Absorption spectrum of a macromolecule

[Input: recipes/linresp/macromolecule/]

In this recipe, we increase significantly the dimension of our system, and hence of our eigenvalue problem. The structure in question is \(C_{66}O_{10}N_{4}H_{44}\). This is a more realistic target system for a TD-DFTB calculation. Our goal is to compute the absorption spectrum of this molecule up to energies of approximately 1 Hartree. To cover this energy range, we will need to obtain the first 20 singlet excitation energies and oscillator strengths.
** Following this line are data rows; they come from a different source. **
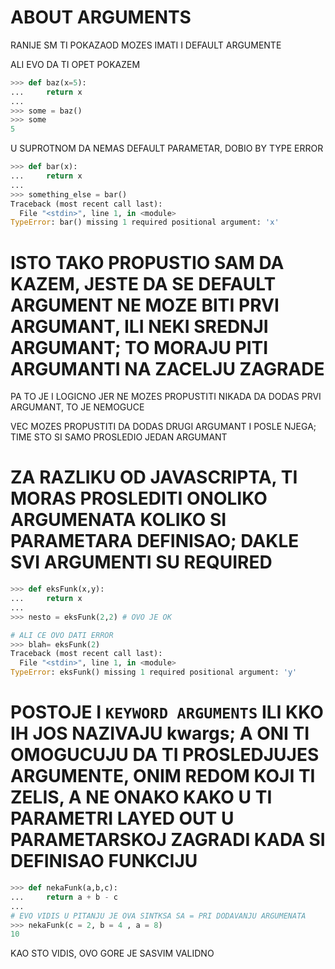# ABOUT ARGUMENTS

RANIJE SM TI POKAZAOD MOZES IMATI I DEFAULT ARGUMENTE

ALI EVO DA TI OPET POKAZEM

```py
>>> def baz(x=5):
...     return x
... 
>>> some = baz()
>>> some
5
```

U SUPROTNOM DA NEMAS DEFAULT PARAMETAR, DOBIO BY TYPE ERROR

```py
>>> def bar(x):
...     return x
... 
>>> something_else = bar()
Traceback (most recent call last):
  File "<stdin>", line 1, in <module>
TypeError: bar() missing 1 required positional argument: 'x'
```

# ISTO TAKO PROPUSTIO SAM DA KAZEM, JESTE DA SE DEFAULT ARGUMENT NE MOZE BITI PRVI ARGUMANT, ILI NEKI SREDNJI ARGUMANT; TO MORAJU PITI ARGUMANTI NA ZACELJU ZAGRADE

PA TO JE I LOGICNO JER NE MOZES PROPUSTITI NIKADA DA DODAS PRVI ARGUMANT, TO JE NEMOGUCE

VEC MOZES PROPUSTITI DA DODAS DRUGI ARGUMANT I POSLE NJEGA; TIME STO SI SAMO PROSLEDIO JEDAN ARGUMANT

# ZA RAZLIKU OD JAVASCRIPTA, TI MORAS PROSLEDITI ONOLIKO ARGUMENATA KOLIKO SI PARAMETARA DEFINISAO; DAKLE SVI ARGUMENTI SU REQUIRED

```py
>>> def eksFunk(x,y):
...     return x
... 
>>> nesto = eksFunk(2,2) # OVO JE OK

# ALI CE OVO DATI ERROR
>>> blah= eksFunk(2)
Traceback (most recent call last):
  File "<stdin>", line 1, in <module>
TypeError: eksFunk() missing 1 required positional argument: 'y'
```

# POSTOJE I `KEYWORD ARGUMENTS` ILI KKO IH JOS NAZIVAJU kwargs; A ONI TI OMOGUCUJU DA TI PROSLEDJUJES ARGUMENTE, ONIM REDOM KOJI TI ZELIS, A NE ONAKO KAKO U TI PARAMETRI LAYED OUT U PARAMETARSKOJ ZAGRADI KADA SI DEFINISAO FUNKCIJU

```py
>>> def nekaFunk(a,b,c):
...     return a + b - c
... 
# EVO VIDIS U PITANJU JE OVA SINTKSA SA = PRI DODAVANJU ARGUMENATA
>>> nekaFunk(c = 2, b = 4 , a = 8)
10 
```

KAO STO VIDIS, OVO GORE JE SASVIM VALIDNO




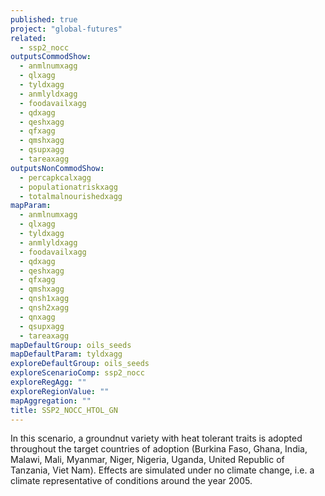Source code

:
 ```yaml
---
published: true
project: "global-futures"
related: 
  - ssp2_nocc
outputsCommodShow: 
  - anmlnumxagg
  - qlxagg
  - tyldxagg
  - anmlyldxagg
  - foodavailxagg
  - qdxagg
  - qeshxagg
  - qfxagg
  - qmshxagg
  - qsupxagg
  - tareaxagg
outputsNonCommodShow: 
  - percapkcalxagg
  - populationatriskxagg
  - totalmalnourishedxagg
mapParam: 
  - anmlnumxagg
  - qlxagg
  - tyldxagg
  - anmlyldxagg
  - foodavailxagg
  - qdxagg
  - qeshxagg
  - qfxagg
  - qmshxagg
  - qnsh1xagg
  - qnsh2xagg
  - qnxagg
  - qsupxagg
  - tareaxagg
mapDefaultGroup: oils_seeds
mapDefaultParam: tyldxagg
exploreDefaultGroup: oils_seeds
exploreScenarioComp: ssp2_nocc
exploreRegAgg: ""
exploreRegionValue: ""
mapAggregation: ""
title: SSP2_NOCC_HTOL_GN
---
```


In this scenario, a groundnut variety with heat tolerant traits is adopted throughout the target countries of adoption (Burkina Faso, Ghana, India, Malawi, Mali, Myanmar, Niger, Nigeria, Uganda, United Republic of Tanzania, Viet Nam). Effects are simulated under no climate change, i.e. a climate representative of conditions around the year 2005.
This is computed as usual:

ExcitedState {
    Casida {
        NrOfExcitations = 20
        Symmetry = singlet
        Diagonaliser = Arpack{}
    }
}

After obtaining the energy and oscillator strength pairs (takes very few minutes), we can use a simple script to plot the absorption spectrum. The script (spectrum.py) is provided in the input folder and requires Python 3. Simply run:

python spectrum.py > abs.dat

and plot the content of abs.dat with your graphing tool of preference. The script employs a Lorentzian function for the spectral broadening, with a full width at half-maximum parameter of \(\Gamma\) = 0.2 eV. Specifically, what is plotted is the molar extinction coefficient, defined as

\[\varepsilon(\omega) = \sum_I \frac{f_{I}}{C\pi} \frac{\Gamma/2}{(\omega-\omega_I)^2 + (\Gamma/2)^2}\]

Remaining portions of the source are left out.